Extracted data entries
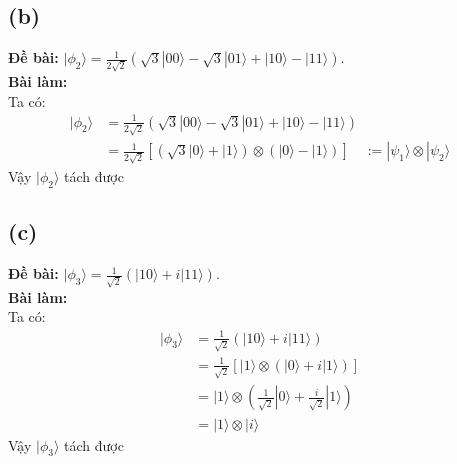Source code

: \subsection{(b)}
\textbf{Đề bài:} $|\phi_{2}\rangle=\frac{1}{2\sqrt{2}}(\sqrt{3}|00\rangle-\sqrt{3}|01\rangle+|10\rangle-|11\rangle)$.\\
\textbf{Bài làm:}\\
Ta có:
\begin{align*}
    |\phi_{2}\rangle & = \frac{1}{2\sqrt{2}}\left(\sqrt{3}|00\rangle-\sqrt{3}|01\rangle+|10\rangle-|11\rangle\right)       \\
                     & = \frac{1}{2\sqrt{2}}\left[(\sqrt{3}|0\rangle+|1\rangle) \otimes (|0\rangle-|1\rangle)\right] \quad
    := |\psi_1\rangle \otimes |\psi_2\rangle
\end{align*}
Vậy $|\phi_{2}\rangle$ tách được

\subsection{(c)}
\textbf{Đề bài:} $|\phi_{3}\rangle=\frac{1}{\sqrt{2}}(|10\rangle+i|11\rangle)$.\\
\textbf{Bài làm:}\\
Ta có:
\begin{align*}
    |\phi_{3}\rangle & =\frac{1}{\sqrt{2}}\left(|10\rangle+i|11\rangle\right)                                     \\
                     & = \frac{1}{\sqrt{2}}\left[|1\rangle \otimes \left(|0\rangle + i|1\rangle\right) \right]    \\
                     & = |1\rangle \otimes \left(\frac{1}{\sqrt{2}}|0\rangle + \frac{i}{\sqrt{2}}|1\rangle\right) \\
                     & = |1\rangle \otimes |i\rangle
\end{align*}
Vậy $|\phi_{3}\rangle$ tách được

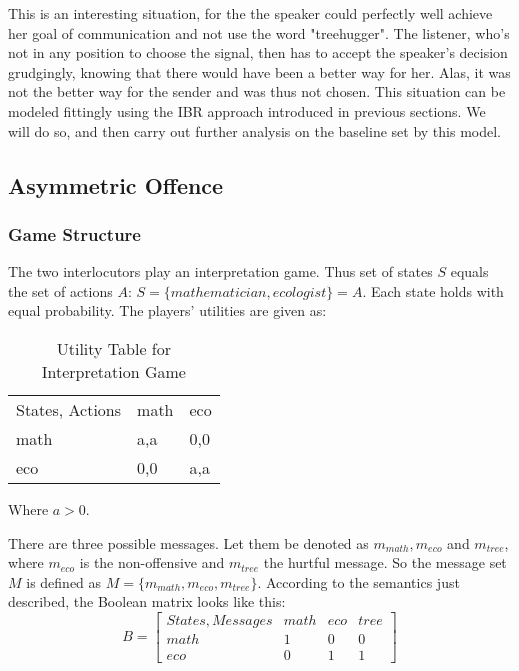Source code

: \documentclass[10]{article}
\begin{document}
This is an interesting situation, for the the speaker could perfectly well achieve her goal of communication and not use the word "treehugger". The listener, who's not in any position to choose the signal, then has to accept the speaker's decision grudgingly, knowing that there would have been a better way for her. Alas, it was not the better way for the sender and was thus not chosen. This situation can be modeled fittingly using the IBR approach introduced in previous sections. We will do so, and then carry out further analysis on the baseline set by this model.
\subsection{Asymmetric Offence}
\subsubsection{Game Structure}
The two interlocutors play an interpretation game. Thus set of states $S$ equals the set of actions $A$: $S=\{mathematician,ecologist\}=A$. Each state holds with equal probability. The players' utilities are given as:\\

\begin{table}[h]
\centering
\caption{Utility Table for Interpretation Game}
\label{my-label}
\begin{tabular}{lll}
States, Actions & math & eco \\
math            & a,a  & 0,0 \\
eco             & 0,0  & a,a
\end{tabular}
\end{table}
Where $a>0$.

There are three possible messages. Let them be denoted as $m_{math},m_{eco}$ and $m_{tree}$, where $m_{eco}$ is the non-offensive and $m_{tree}$ the hurtful message. So the message set $M$ is defined as $M=\{m_{math},m_{eco},m_{tree}\}$. According to the semantics just described, the Boolean matrix looks like this:\\
\begin{equation*}
B =
\begin{bmatrix}

States, Messages & math & eco & tree \\
math             & 1    & 0   & 0    \\
eco              & 0    & 1   & 1   
\end{bmatrix}
\end{equation*}
\end{document}
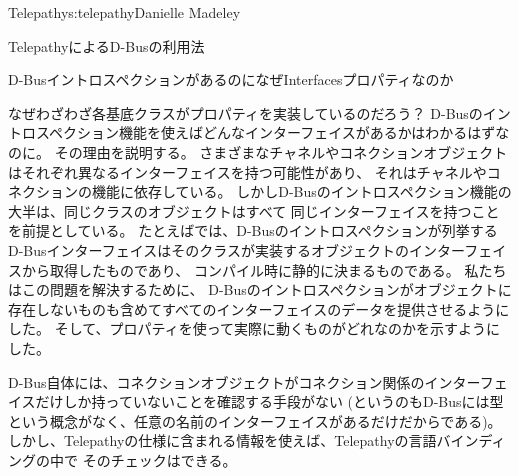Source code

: \begin{aosachapter}{Telepathy}{s:telepathy}{Danielle Madeley}
\begin{aosasect1}{TelepathyによるD-Busの利用法}
\begin{aosabox}{D-BusイントロスペクションがあるのになぜInterfacesプロパティなのか}

なぜわざわざ各基底クラスがプロパティを実装しているのだろう？
D-Busのイントロスペクション機能を使えばどんなインターフェイスがあるかはわかるはずなのに。
その理由を説明する。
さまざまなチャネルやコネクションオブジェクトはそれぞれ異なるインターフェイスを持つ可能性があり、
それはチャネルやコネクションの機能に依存している。
しかしD-Busのイントロスペクション機能の大半は、同じクラスのオブジェクトはすべて
同じインターフェイスを持つことを前提としている。
たとえばでは、D-Busのイントロスペクションが列挙する
D-Busインターフェイスはそのクラスが実装するオブジェクトのインターフェイスから取得したものであり、
コンパイル時に静的に決まるものである。
私たちはこの問題を解決するために、
D-Busのイントロスペクションがオブジェクトに存在しないものも含めてすべてのインターフェイスのデータを提供させるようにした。
そして、プロパティを使って実際に動くものがどれなのかを示すようにした。

\end{aosabox}

D-Bus自体には、コネクションオブジェクトがコネクション関係のインターフェイスだけしか持っていないことを確認する手段がない
(というのもD-Busには型という概念がなく、任意の名前のインターフェイスがあるだけだからである)。
しかし、Telepathyの仕様に含まれる情報を使えば、Telepathyの言語バインディングの中で
そのチェックはできる。


\end{aosasect1}
\end{aosachapter}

### Work task
Only the number is needed here: how many lines of the records contain "begin"?

### Result of the task
10